"Rock of the Month # 2, posted August 2001" --- Apatite prisms on "books" of biotite mica.
Apatite is a widespread mineral, a calcium phosphate, historically a source of phosphate for fertilizer. Biotite is a dark brown and very widespread mica, found in all kinds of common igneous and metamorphic rocks. It is generally darker than phlogopite mica, a related species found especially in marbles, skarn deposits and alkaline igneous rocks.
This specimen comes from the Bear Lake Diggings, a commercial mineral collecting site located near the village of Tory Hill in Monmouth township, southeast Haliburton county, west of Bancroft. Besides prismatic green apatite, this popular rockhound locality offers lustrous sphene, calcite and biotite, amphibole and feldspar, and smaller quantities of other minerals such as quartz and rutile (Anon, 1982; Fouts, 1998).
Fig. 2. Another view showing the distinctive prismatic and platy habits of apatite and mica, respectively.

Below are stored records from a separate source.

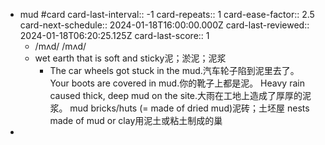 - mud #card
  card-last-interval:: -1
  card-repeats:: 1
  card-ease-factor:: 2.5
  card-next-schedule:: 2024-01-18T16:00:00.000Z
  card-last-reviewed:: 2024-01-18T06:20:25.125Z
  card-last-score:: 1
	- /mʌd/ /mʌd/
	- wet earth that is soft and sticky泥；淤泥；泥浆
		- The car wheels got stuck in the mud.汽车轮子陷到泥里去了。
		  Your boots are covered in mud.你的靴子上都是泥。
		  Heavy rain caused thick, deep mud on the site.大雨在工地上造成了厚厚的泥浆。
		  mud bricks/huts (= made of dried mud)泥砖；土坯屋
		  nests made of mud or clay用泥土或粘土制成的巢
-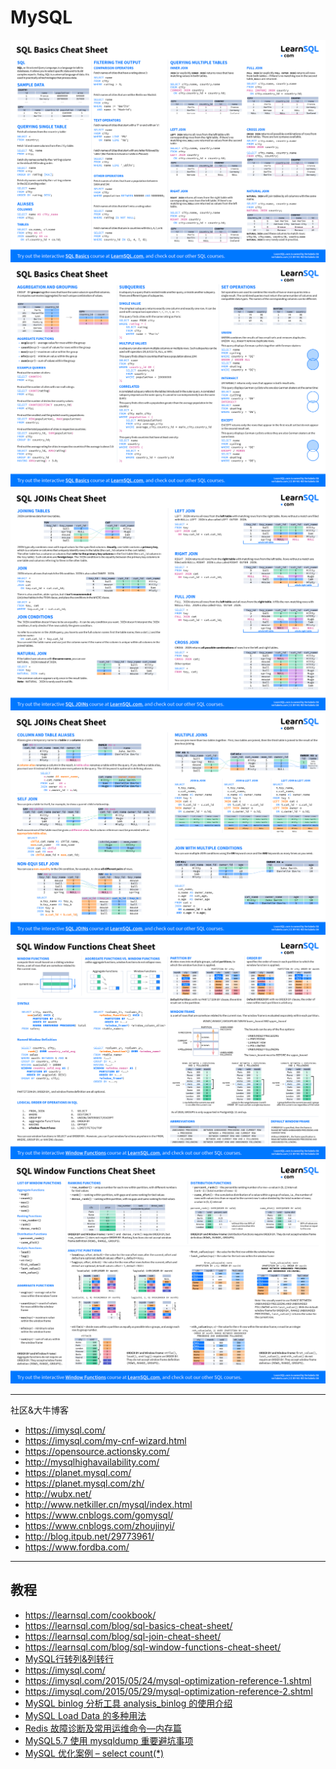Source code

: # MySQL

![](assets/sql-basics-cheat-sheet-a4-page-1.png)
![](assets/sql-basics-cheat-sheet-a4-page-2.png)
![](assets/joins-cheat-sheet-a4-page-1.png)
![](assets/joins-cheat-sheet-a4-page-2.png)
![](assets/Window_Functions_Cheat_Sheet_page_1.png)
![](assets/Window_Functions_Cheat_Sheet_page_2.png)

---

社区&大牛博客

* https://imysql.com/
* https://imysql.com/my-cnf-wizard.html
* https://opensource.actionsky.com/
* http://mysqlhighavailability.com/
* https://planet.mysql.com/
* https://planet.mysql.com/zh/
* http://wubx.net/
* http://www.netkiller.cn/mysql/index.html
* https://www.cnblogs.com/gomysql/
* https://www.cnblogs.com/zhoujinyi/
* http://blog.itpub.net/29773961/
* https://www.fordba.com/

---

## 教程

* https://learnsql.com/cookbook/
* https://learnsql.com/blog/sql-basics-cheat-sheet/
* https://learnsql.com/blog/sql-join-cheat-sheet/
* https://learnsql.com/blog/sql-window-functions-cheat-sheet/
* [MySQL行转列&列转行](https://www.cnblogs.com/xiaoxi/p/7151433.html)
* https://imysql.com/
* https://imysql.com/2015/05/24/mysql-optimization-reference-1.shtml
* https://imysql.com/2015/05/29/mysql-optimization-reference-2.shtml
* [MySQL binlog 分析工具 analysis_binlog 的使用介绍](https://opensource.actionsky.com/20210331-mysql/)
* [MySQL Load Data 的多种用法](https://opensource.actionsky.com/20210325-mysql/)
* [Redis 故障诊断及常用运维命令—内存篇](https://opensource.actionsky.com/20210415-redis/)
* [MySQL5.7 使用 mysqldump 重要避坑事项](https://opensource.actionsky.com/20201112-mysqldump/)
* [MySQL 优化案例 – select count(*)](https://opensource.actionsky.com/20200707-mysql/)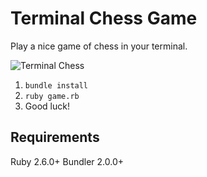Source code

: # Terminal Chess Game
Play a nice game of chess in your terminal.

![Terminal Chess](https://mattramos.com/assets/img/uploads/cli-chess.gif)

1. `bundle install`
2. `ruby game.rb`
3. Good luck!

## Requirements
Ruby 2.6.0+
Bundler 2.0.0+
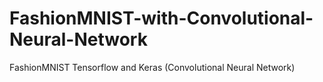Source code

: # FashionMNIST-with-Convolutional-Neural-Network
FashionMNIST Tensorflow and Keras (Convolutional Neural Network)
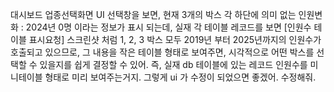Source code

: 대시보드 업종선택화면 UI 선택창을 보면, 
현재 3개의 박스 각 하단에 의미 없는 인원변화 : 2024년 0명 이라는 정보가 표시 되는데, 
실재 각 테이블 레코드를 보면 [인원수 테이블 표시요청] 스크린샷 처럼 1, 2, 3 박스 모두 2019년 부터 2025년까지의 인원수가 호출되고 있으므로, 그 내용을 작은 테이블 형태로 보여주면, 시각적으로 어떤 박스를 선택할 수 있을지를 쉽게 결정할 수 있어. 즉, 실재 db 테이블에 있는 레코드 인원수를 미니테이블 형태로 미리 보여주는거지. 그렇게 ui 가 수정이 되었으면 좋겠어. 수정해줘. 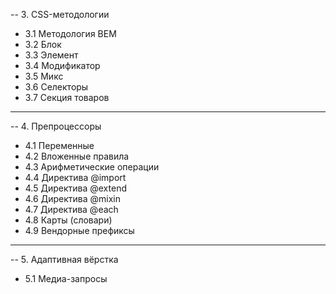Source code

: -- 3. CSS-методологии

- 3.1 Методология BEM
- 3.2 Блок
- 3.3 Элемент
- 3.4 Модификатор
- 3.5 Микс
- 3.6 Селекторы
- 3.7 Секция товаров

---

-- 4. Препроцессоры

- 4.1 Переменные
- 4.2 Вложенные правила
- 4.3 Арифметические операции
- 4.4 Директива @import
- 4.5 Директива @extend
- 4.6 Директива @mixin
- 4.7 Директива @each
- 4.8 Карты (словари)
- 4.9 Вендорные префиксы

---

-- 5. Адаптивная вёрстка

- 5.1 Медиа-запросы

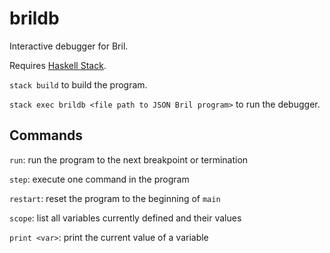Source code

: # brildb

Interactive debugger for Bril.

Requires [Haskell Stack][stack].

`stack build` to build the program.

`stack exec brildb <file path to JSON Bril program>` to run the debugger.

## Commands

`run`: run the program to the next breakpoint or termination

`step`: execute one command in the program

`restart`: reset the program to the beginning of `main`

`scope`: list all variables currently defined and their values

`print <var>`: print the current value of a variable


[stack]: https://docs.haskellstack.org/en/stable/install_and_upgrade/
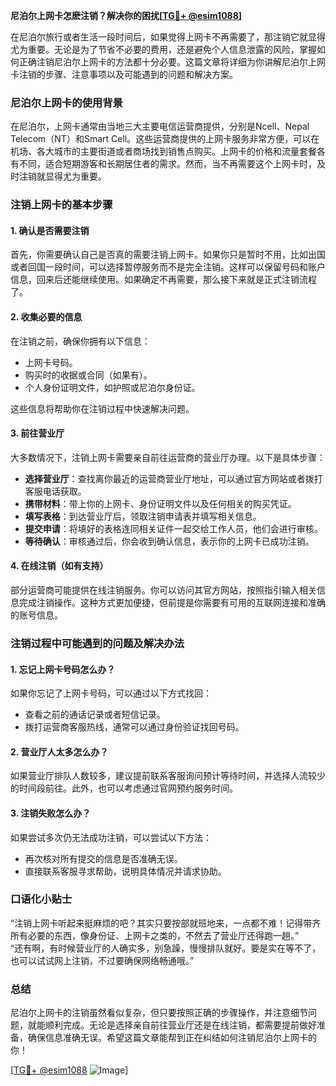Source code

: **尼泊尔上网卡怎麽注销？解决你的困扰[[TG💪+ @esim1088](https://t.me/s/esim1088)]**

在尼泊尔旅行或者生活一段时间后，如果觉得上网卡不再需要了，那注销它就显得尤为重要。无论是为了节省不必要的费用，还是避免个人信息泄露的风险，掌握如何正确注销尼泊尔上网卡的方法都十分必要。这篇文章将详细为你讲解尼泊尔上网卡注销的步骤、注意事项以及可能遇到的问题和解决方案。

### 尼泊尔上网卡的使用背景

在尼泊尔，上网卡通常由当地三大主要电信运营商提供，分别是Ncell、Nepal Telecom（NT）和Smart Cell。这些运营商提供的上网卡服务非常方便，可以在机场、各大城市的主要街道或者商场找到销售点购买。上网卡的价格和流量套餐各有不同，适合短期游客和长期居住者的需求。然而，当不再需要这个上网卡时，及时注销就显得尤为重要。

### 注销上网卡的基本步骤

#### 1. 确认是否需要注销

首先，你需要确认自己是否真的需要注销上网卡。如果你只是暂时不用，比如出国或者回国一段时间，可以选择暂停服务而不是完全注销。这样可以保留号码和账户信息，回来后还能继续使用。如果确定不再需要，那么接下来就是正式注销流程了。

#### 2. 收集必要的信息

在注销之前，确保你拥有以下信息：
- 上网卡号码。
- 购买时的收据或合同（如果有）。
- 个人身份证明文件，如护照或尼泊尔身份证。

这些信息将帮助你在注销过程中快速解决问题。

#### 3. 前往营业厅

大多数情况下，注销上网卡需要亲自前往运营商的营业厅办理。以下是具体步骤：

- **选择营业厅**：查找离你最近的运营商营业厅地址，可以通过官方网站或者拨打客服电话获取。
- **携带材料**：带上你的上网卡、身份证明文件以及任何相关的购买凭证。
- **填写表格**：到达营业厅后，领取注销申请表并填写相关信息。
- **提交申请**：将填好的表格连同相关证件一起交给工作人员，他们会进行审核。
- **等待确认**：审核通过后，你会收到确认信息，表示你的上网卡已成功注销。

#### 4. 在线注销（如有支持）

部分运营商可能提供在线注销服务。你可以访问其官方网站，按照指引输入相关信息完成注销操作。这种方式更加便捷，但前提是你需要有可用的互联网连接和准确的账号信息。

### 注销过程中可能遇到的问题及解决办法

#### 1. 忘记上网卡号码怎么办？

如果你忘记了上网卡号码，可以通过以下方式找回：
- 查看之前的通话记录或者短信记录。
- 拨打运营商客服热线，通常可以通过身份验证找回号码。

#### 2. 营业厅人太多怎么办？

如果营业厅排队人数较多，建议提前联系客服询问预计等待时间，并选择人流较少的时间段前往。此外，也可以考虑通过官网预约服务时间。

#### 3. 注销失败怎么办？

如果尝试多次仍无法成功注销，可以尝试以下方法：
- 再次核对所有提交的信息是否准确无误。
- 直接联系客服寻求帮助，说明具体情况并请求协助。

### 口语化小贴士

“注销上网卡听起来挺麻烦的吧？其实只要按部就班地来，一点都不难！记得带齐所有必要的东西，像身份证、上网卡之类的，不然去了营业厅还得跑一趟。”  
“还有啊，有时候营业厅的人确实多，别急躁，慢慢排队就好。要是实在等不了，也可以试试网上注销，不过要确保网络畅通哦。”

### 总结

尼泊尔上网卡的注销虽然看似复杂，但只要按照正确的步骤操作，并注意细节问题，就能顺利完成。无论是选择亲自前往营业厅还是在线注销，都需要提前做好准备，确保信息准确无误。希望这篇文章能帮到正在纠结如何注销尼泊尔上网卡的你！

[[TG💪+ @esim1088](https://t.me/s/esim1088) ![Image](https://i.postimg.cc/4NQfJmqS/Snipaste-2025-05-13-00-14-12.png)]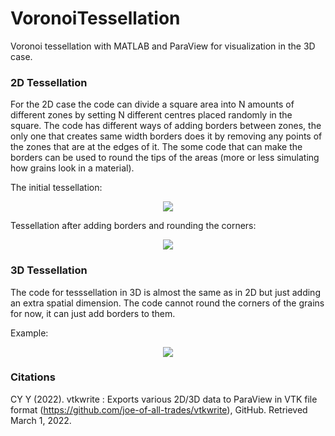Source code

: # VoronoiTessellation
Voronoi tessellation with MATLAB and ParaView for visualization in the 3D case.
### 2D Tessellation
For the 2D case the code can divide a square area into N amounts of different zones by setting N different centres placed randomly in the square. The code has different ways of adding borders between zones, the only one that creates same width borders does it by removing any points of the zones that are at the edges of it. The some code that can make the borders can be used to round the tips of the areas (more or less simulating how grains look in a material).

The initial tessellation:

<p align=center>
<img src="https://user-images.githubusercontent.com/26636053/156362857-9758e2db-86be-4af0-bace-15d060a76ba7.png">
</p>

Tessellation after adding borders and rounding the corners:

<p align=center>
<img src="https://user-images.githubusercontent.com/26636053/156363124-7ff4f2b9-d275-4d28-a6f5-4790d8e8821a.png">
</p>

### 3D Tessellation
The code for tesssellation in 3D is almost the same as in 2D but just adding an extra spatial dimension. The code cannot round the corners of the grains for now, it can just add borders to them.

Example:

<p align=center>
<img src="https://user-images.githubusercontent.com/26636053/156364779-72fc0930-7ed1-46c8-83fb-4a78bb2cfd40.png">
</p>
  
### Citations
CY Y (2022). vtkwrite : Exports various 2D/3D data to ParaView in VTK file format (https://github.com/joe-of-all-trades/vtkwrite), GitHub. Retrieved March 1, 2022.
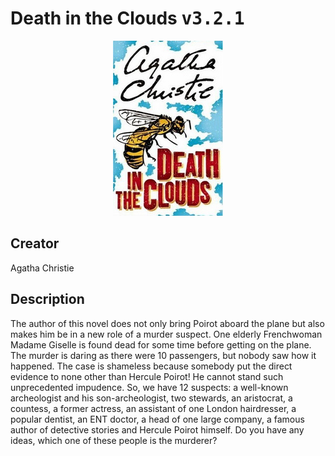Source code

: 
# Death in the Clouds <kbd>v3.2.1</kbd>

<center>
  <img src="./cover-1024.jpg"/>
</center>

## Creator
Agatha Christie

## Description
The author of this novel does not only bring Poirot aboard the plane but also makes him be in a new role of a murder suspect. One elderly Frenchwoman Madame Giselle is found dead for some time before getting on the plane. The murder is daring as there were 10 passengers, but nobody saw how it happened. The case is shameless because somebody put the direct evidence to none other than Hercule Poirot! He cannot stand such unprecedented impudence. So, we have 12 suspects: a well-known archeologist and his son-archeologist, two stewards, an aristocrat, a countess, a former actress, an assistant of one London hairdresser, a popular dentist, an ENT doctor, a head of one large company, a famous author of detective stories and Hercule Poirot himself. Do you have any ideas, which one of these people is the murderer?
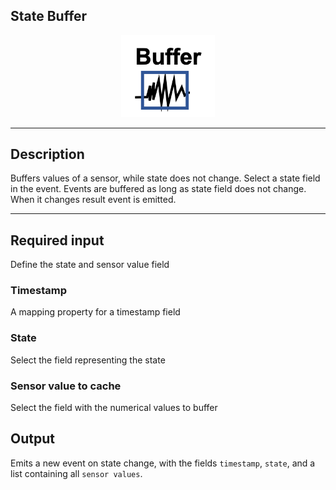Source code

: <!--
  ~ Licensed to the Apache Software Foundation (ASF) under one or more
  ~ contributor license agreements.  See the NOTICE file distributed with
  ~ this work for additional information regarding copyright ownership.
  ~ The ASF licenses this file to You under the Apache License, Version 2.0
  ~ (the "License"); you may not use this file except in compliance with
  ~ the License.  You may obtain a copy of the License at
  ~
  ~    http://www.apache.org/licenses/LICENSE-2.0
  ~
  ~ Unless required by applicable law or agreed to in writing, software
  ~ distributed under the License is distributed on an "AS IS" BASIS,
  ~ WITHOUT WARRANTIES OR CONDITIONS OF ANY KIND, either express or implied.
  ~ See the License for the specific language governing permissions and
  ~ limitations under the License.
  ~
  -->

## State Buffer

<p align="center"> 
    <img src="icon.png" width="150px;" class="pe-image-documentation"/>
</p>

***

## Description

Buffers values of a sensor, while state does not change.
Select a state field in the event. Events are buffered as long as state field does not change. When it changes result event is emitted.

***

## Required input

Define the state and sensor value field

### Timestamp
A mapping  property for a timestamp field

### State
Select the field representing the state 

### Sensor value to cache
Select the field with the numerical values to buffer

## Output
Emits a new event on state change, with the fields `timestamp`, `state`, and a list containing all `sensor values`.
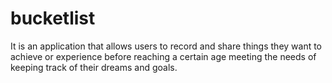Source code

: # bucketlist
It is an application that allows users  to record and share things they want to achieve or experience before reaching a certain age meeting the needs of keeping track of their dreams and goals.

Phosphate (in the form of crystalline apatite) and mica deposits were mined extensively in southeast Ontario in the second half of the 19th century, continuing with reduced intensity into the 20th century. According to Hewitt (1968), Ontario mica production has been divided roughly 60:40 between the brown phlogopite and the abundant pale species muscovite. He cites provincial records on 63 muscovite mines and 160 phlogopite mines.
References
HEWITT,DF (1968) Phlogopite mica in Ontario. Ontario Department of Mines Mineral Resources Circular 8, 85pp.
ANON (1982) Bancroft's Guide to Rockhounding. Bancroft & District Chamber of Commerce, 17pp.
FOUTS,C (1998) Bancroft & District Mineral Collecting Guidebook. Bancroft & District Chamber of Commerce, 50pp.